___ Supplied data ___

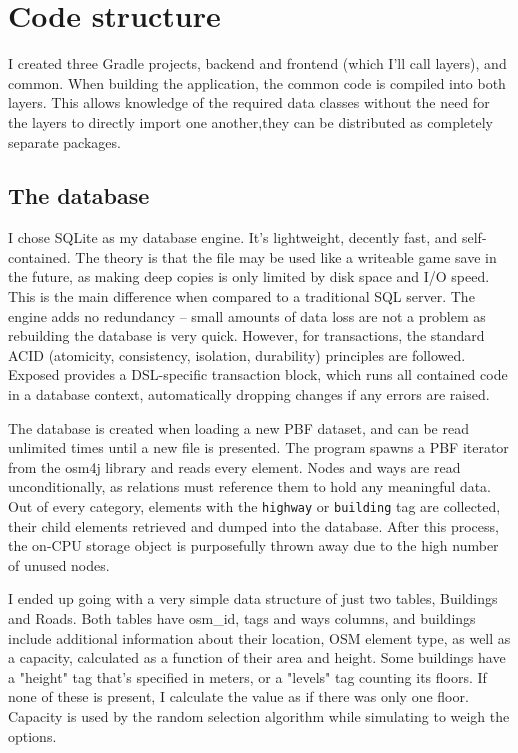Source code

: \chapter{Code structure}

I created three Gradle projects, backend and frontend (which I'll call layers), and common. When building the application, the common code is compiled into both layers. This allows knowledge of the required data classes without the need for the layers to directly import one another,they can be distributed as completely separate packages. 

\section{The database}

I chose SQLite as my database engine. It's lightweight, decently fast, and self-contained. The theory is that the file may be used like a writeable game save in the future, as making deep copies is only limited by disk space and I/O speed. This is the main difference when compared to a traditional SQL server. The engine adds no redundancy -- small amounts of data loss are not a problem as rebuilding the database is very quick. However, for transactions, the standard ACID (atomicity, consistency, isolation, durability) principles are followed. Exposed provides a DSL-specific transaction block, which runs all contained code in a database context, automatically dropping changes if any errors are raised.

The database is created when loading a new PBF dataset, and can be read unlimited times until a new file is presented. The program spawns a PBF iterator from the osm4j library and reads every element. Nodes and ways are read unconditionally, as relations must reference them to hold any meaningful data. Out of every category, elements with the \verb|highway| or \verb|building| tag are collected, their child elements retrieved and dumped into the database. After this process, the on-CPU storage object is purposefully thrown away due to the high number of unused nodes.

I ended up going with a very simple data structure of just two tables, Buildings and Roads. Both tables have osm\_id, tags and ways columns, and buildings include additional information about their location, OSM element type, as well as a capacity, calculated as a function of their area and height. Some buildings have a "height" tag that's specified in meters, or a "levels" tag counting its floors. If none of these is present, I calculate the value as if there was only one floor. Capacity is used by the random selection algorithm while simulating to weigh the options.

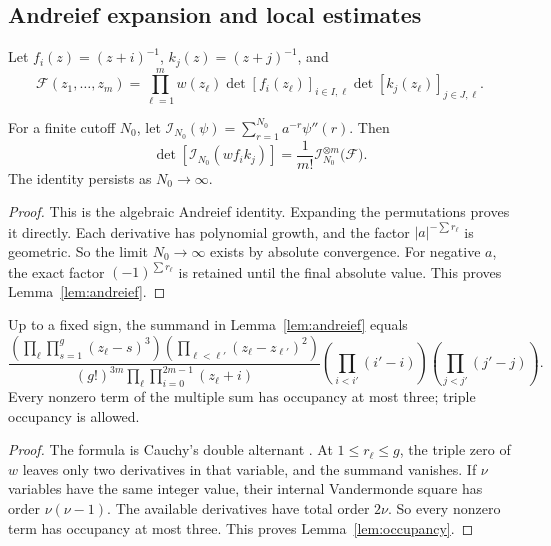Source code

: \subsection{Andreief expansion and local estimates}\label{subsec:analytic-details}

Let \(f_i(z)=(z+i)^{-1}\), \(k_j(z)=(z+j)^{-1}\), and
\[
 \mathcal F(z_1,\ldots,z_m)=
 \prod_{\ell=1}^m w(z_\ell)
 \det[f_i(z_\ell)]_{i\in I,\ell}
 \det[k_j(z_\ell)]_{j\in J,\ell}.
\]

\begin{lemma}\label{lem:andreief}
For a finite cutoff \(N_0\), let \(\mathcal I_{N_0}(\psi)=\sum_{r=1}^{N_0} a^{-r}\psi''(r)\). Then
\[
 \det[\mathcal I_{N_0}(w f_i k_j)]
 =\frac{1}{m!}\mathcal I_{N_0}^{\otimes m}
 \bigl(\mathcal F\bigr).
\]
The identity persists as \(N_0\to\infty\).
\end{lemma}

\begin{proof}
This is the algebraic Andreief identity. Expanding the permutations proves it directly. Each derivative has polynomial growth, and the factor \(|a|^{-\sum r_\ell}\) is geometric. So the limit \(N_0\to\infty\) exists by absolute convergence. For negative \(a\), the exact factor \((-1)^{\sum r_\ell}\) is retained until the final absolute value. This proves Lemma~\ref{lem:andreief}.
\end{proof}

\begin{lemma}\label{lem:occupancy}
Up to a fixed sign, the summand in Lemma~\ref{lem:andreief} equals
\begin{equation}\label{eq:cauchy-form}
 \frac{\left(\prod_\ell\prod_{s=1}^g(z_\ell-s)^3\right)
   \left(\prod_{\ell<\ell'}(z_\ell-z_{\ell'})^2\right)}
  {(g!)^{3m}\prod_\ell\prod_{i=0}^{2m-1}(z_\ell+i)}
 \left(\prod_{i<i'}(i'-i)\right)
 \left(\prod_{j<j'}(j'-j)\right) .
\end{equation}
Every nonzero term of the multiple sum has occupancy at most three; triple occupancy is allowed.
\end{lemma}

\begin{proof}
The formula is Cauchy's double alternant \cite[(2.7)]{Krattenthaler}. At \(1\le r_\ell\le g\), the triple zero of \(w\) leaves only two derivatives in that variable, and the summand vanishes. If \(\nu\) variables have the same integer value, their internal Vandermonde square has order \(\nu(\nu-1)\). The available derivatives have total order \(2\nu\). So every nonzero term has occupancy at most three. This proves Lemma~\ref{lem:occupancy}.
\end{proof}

___

## Exercise aim
Print the listing exactly, minus its pictures.

## Answer box
Source code

: \chapter{Code structure}

I created three Gradle projects, backend and frontend (which I'll call layers), and common. When building the application, the common code is compiled into both layers. This allows knowledge of the required data classes without the need for the layers to directly import one another,they can be distributed as completely separate packages. 

\section{The database}

I chose SQLite as my database engine. It's lightweight, decently fast, and self-contained. The theory is that the file may be used like a writeable game save in the future, as making deep copies is only limited by disk space and I/O speed. This is the main difference when compared to a traditional SQL server. The engine adds no redundancy -- small amounts of data loss are not a problem as rebuilding the database is very quick. However, for transactions, the standard ACID (atomicity, consistency, isolation, durability) principles are followed. Exposed provides a DSL-specific transaction block, which runs all contained code in a database context, automatically dropping changes if any errors are raised.

The database is created when loading a new PBF dataset, and can be read unlimited times until a new file is presented. The program spawns a PBF iterator from the osm4j library and reads every element. Nodes and ways are read unconditionally, as relations must reference them to hold any meaningful data. Out of every category, elements with the \verb|highway| or \verb|building| tag are collected, their child elements retrieved and dumped into the database. After this process, the on-CPU storage object is purposefully thrown away due to the high number of unused nodes.

I ended up going with a very simple data structure of just two tables, Buildings and Roads. Both tables have osm\_id, tags and ways columns, and buildings include additional information about their location, OSM element type, as well as a capacity, calculated as a function of their area and height. Some buildings have a "height" tag that's specified in meters, or a "levels" tag counting its floors. If none of these is present, I calculate the value as if there was only one floor. Capacity is used by the random selection algorithm while simulating to weigh the options.

Source code

: \subsection{Andreief expansion and local estimates}\label{subsec:analytic-details}

Let \(f_i(z)=(z+i)^{-1}\), \(k_j(z)=(z+j)^{-1}\), and
\[
 \mathcal F(z_1,\ldots,z_m)=
 \prod_{\ell=1}^m w(z_\ell)
 \det[f_i(z_\ell)]_{i\in I,\ell}
 \det[k_j(z_\ell)]_{j\in J,\ell}.
\]

\begin{lemma}\label{lem:andreief}
For a finite cutoff \(N_0\), let \(\mathcal I_{N_0}(\psi)=\sum_{r=1}^{N_0} a^{-r}\psi''(r)\). Then
\[
 \det[\mathcal I_{N_0}(w f_i k_j)]
 =\frac{1}{m!}\mathcal I_{N_0}^{\otimes m}
 \bigl(\mathcal F\bigr).
\]
The identity persists as \(N_0\to\infty\).
\end{lemma}

\begin{proof}
This is the algebraic Andreief identity. Expanding the permutations proves it directly. Each derivative has polynomial growth, and the factor \(|a|^{-\sum r_\ell}\) is geometric. So the limit \(N_0\to\infty\) exists by absolute convergence. For negative \(a\), the exact factor \((-1)^{\sum r_\ell}\) is retained until the final absolute value. This proves Lemma~\ref{lem:andreief}.
\end{proof}

\begin{lemma}\label{lem:occupancy}
Up to a fixed sign, the summand in Lemma~\ref{lem:andreief} equals
\begin{equation}\label{eq:cauchy-form}
 \frac{\left(\prod_\ell\prod_{s=1}^g(z_\ell-s)^3\right)
   \left(\prod_{\ell<\ell'}(z_\ell-z_{\ell'})^2\right)}
  {(g!)^{3m}\prod_\ell\prod_{i=0}^{2m-1}(z_\ell+i)}
 \left(\prod_{i<i'}(i'-i)\right)
 \left(\prod_{j<j'}(j'-j)\right) .
\end{equation}
Every nonzero term of the multiple sum has occupancy at most three; triple occupancy is allowed.
\end{lemma}

\begin{proof}
The formula is Cauchy's double alternant \cite[(2.7)]{Krattenthaler}. At \(1\le r_\ell\le g\), the triple zero of \(w\) leaves only two derivatives in that variable, and the summand vanishes. If \(\nu\) variables have the same integer value, their internal Vandermonde square has order \(\nu(\nu-1)\). The available derivatives have total order \(2\nu\). So every nonzero term has occupancy at most three. This proves Lemma~\ref{lem:occupancy}.
\end{proof}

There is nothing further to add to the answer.